According to French news agency, Agence France Presse, the Council of State, France’s highest court for cases involving public administrations, rejected an appeal by Compaore’s lawyers against a previous ruling for his extradition, saying there were no constitutional or other grounds to overturn the decision.
Compaore is the younger brother of Blaise Compaore, who was ousted in a popular uprising in 2014 — after 27 years in power that started with a coup d’etat and went into exile in Ivory Coast.
The murdered journalist was Norbert Zongo, director of the weekly magazine L’Independant and an investigative reporter. His charred body was found on December 13, 1998, along with three killed colleagues in a burnt-out car on a road south of the capital Ouagadougou.
The killings sparked mass protests in Burkina Faso and drew international condemnation.
Initially only one suspect, presidential guard member Marcel Kafando, was charged for the killing and later acquitted.
Zongo had been investigating the death of David Ouedraogo, Francois Compaore’s driver.
Burkina Faso closed the probe after freeing the guard member, but the judiciary reopened the case after Blaise Compaore had been deposed.
An independent investigation ordered by the subsequent government concluded that the assassination was linked to the professional activities of the journalist who had a track record of uncovering irregularities in the Compaore regime.

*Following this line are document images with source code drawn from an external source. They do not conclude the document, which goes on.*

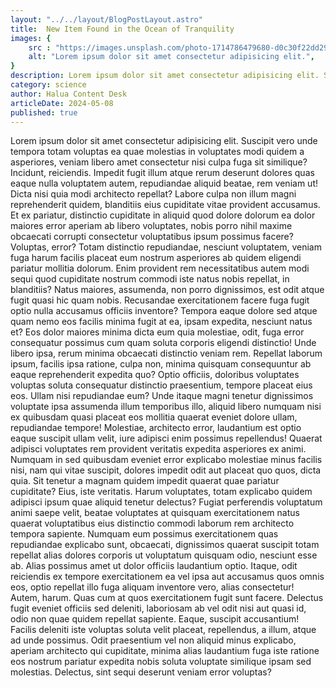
 ```yaml
---
layout: "../../layout/BlogPostLayout.astro"
title:  New Item Found in the Ocean of Tranquility
images: {
    src : "https://images.unsplash.com/photo-1714786479680-d0c30f22dd29?q=80&w=2070&auto=format&fit=crop&ixlib=rb-4.0.3&ixid=M3wxMjA3fDB8MHxwaG90by1wYWdlfHx8fGVufDB8fHx8fA%3D%3D",
    alt: "Lorem ipsum dolor sit amet consectetur adipisicing elit.",
}
description: Lorem ipsum dolor sit amet consectetur adipisicing elit. Suscipit vero unde tempora totam voluptas ea quae molestias in voluptates modi quidem a asperiores, veniam libero amet consectetur nisi culpa fuga sit similique? Incidunt, reiciendis. Impedit fugit illum atque rerum deserunt dolores quas eaque nulla voluptatem autem, repudiandae aliquid beatae, rem veniam ut! Dicta nisi quia
category: science
author: Halua Content Desk
articleDate: 2024-05-08
published: true
---
```



Lorem ipsum dolor sit amet consectetur adipisicing elit. Suscipit vero unde tempora totam voluptas ea quae molestias in voluptates modi quidem a asperiores, veniam libero amet consectetur nisi culpa fuga sit similique? Incidunt, reiciendis. Impedit fugit illum atque rerum deserunt dolores quas eaque nulla voluptatem autem, repudiandae aliquid beatae, rem veniam ut! Dicta nisi quia modi architecto repellat? Labore culpa non illum magni reprehenderit quidem, blanditiis eius cupiditate vitae provident accusamus. Et ex pariatur, distinctio cupiditate in aliquid quod dolore dolorum ea dolor maiores error aperiam ab libero voluptates, nobis porro nihil maxime obcaecati corrupti consectetur voluptatibus ipsum possimus facere? Voluptas, error? Totam distinctio repudiandae, nesciunt voluptatem, veniam fuga harum facilis placeat eum nostrum asperiores ab quidem eligendi pariatur mollitia dolorum. Enim provident rem necessitatibus autem modi sequi quod cupiditate nostrum commodi iste natus nobis repellat, in blanditiis? Natus maiores, assumenda, non porro dignissimos, est odit atque fugit quasi hic quam nobis. Recusandae exercitationem facere fuga fugit optio nulla accusamus officiis inventore? Tempora eaque dolore sed atque quam nemo eos facilis minima fugit at ea, ipsam expedita, nesciunt natus et? Eos dolor maiores minima dicta eum quia molestiae, odit, fuga error consequatur possimus cum quam soluta corporis eligendi distinctio! Unde libero ipsa, rerum minima obcaecati distinctio veniam rem. Repellat laborum ipsum, facilis ipsa ratione, culpa non, minima quisquam consequuntur ab eaque reprehenderit expedita quo? Optio officiis, doloribus voluptates voluptas soluta consequatur distinctio praesentium, tempore placeat eius eos. Ullam nisi repudiandae eum? Unde itaque magni tenetur dignissimos voluptate ipsa assumenda illum temporibus illo, aliquid libero numquam nisi ex quibusdam quasi placeat eos mollitia quaerat eveniet dolore ullam, repudiandae tempore! Molestiae, architecto error, laudantium est optio eaque suscipit ullam velit, iure adipisci enim possimus repellendus! Quaerat adipisci voluptates rem provident veritatis expedita asperiores ex animi. Numquam in sed quibusdam eveniet error explicabo molestiae minus facilis nisi, nam qui vitae suscipit, dolores impedit odit aut placeat quo quos, dicta quia. Sit tenetur a magnam quidem impedit quaerat quae pariatur cupiditate? Eius, iste veritatis. Harum voluptates, totam explicabo quidem adipisci ipsum quae aliquid tenetur delectus? Fugiat perferendis voluptatum animi saepe velit, beatae voluptates at quisquam exercitationem natus quaerat voluptatibus eius distinctio commodi laborum rem architecto tempora sapiente. Numquam eum possimus exercitationem quas repudiandae explicabo sunt, obcaecati, dignissimos quaerat suscipit totam repellat alias dolores corporis ut voluptatum quisquam odio, nesciunt esse ab. Alias possimus amet ut dolor officiis laudantium optio. Itaque, odit reiciendis ex tempore exercitationem ea vel ipsa aut accusamus quos omnis eos, optio repellat illo fuga aliquam inventore vero, alias consectetur! Autem, harum. Quas cum at quos exercitationem fugit sunt facere. Delectus fugit eveniet officiis sed deleniti, laboriosam ab vel odit nisi aut quasi id, odio non quae quidem repellat sapiente. Eaque, suscipit accusantium! Facilis deleniti iste voluptas soluta velit placeat, repellendus, a illum, atque ad unde possimus. Odit praesentium vel non aliquid minus explicabo, aperiam architecto qui cupiditate, minima alias laudantium fuga iste ratione eos nostrum pariatur expedita nobis soluta voluptate similique ipsam sed molestias. Delectus, sint sequi deserunt veniam error voluptas?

Six suspects, all members of the presidential guard, were identified by the independent investigators and three were charged.
The Burkina Faso judiciary suspects that Francois Compaore may have ordered the hit, although he has not so far been charged with any crime.
French police arrested him at Charles de Gaulle airport in Paris in October 2017 following an international arrest warrant issued by his country’s government. In 2020, Burkina Faso made a deal with France for his extradition.
Compaore’s lawyers said on Friday that their client was ready to face his country’s judiciary “with dignity, honour and responsibility”.
But they added in a statement sent to AFP that he felt the extradition was politically motivated, and that the Council had failed to take into account the risk of torture, inhumane treatment and of an unfair trial awaiting him.
“He would certainly be exposed to such risks if he were handed over to Burkina Faso,” they said.
Compaore has appealed to the European Court of Human Rights in the hope of stopping the extradition, they said.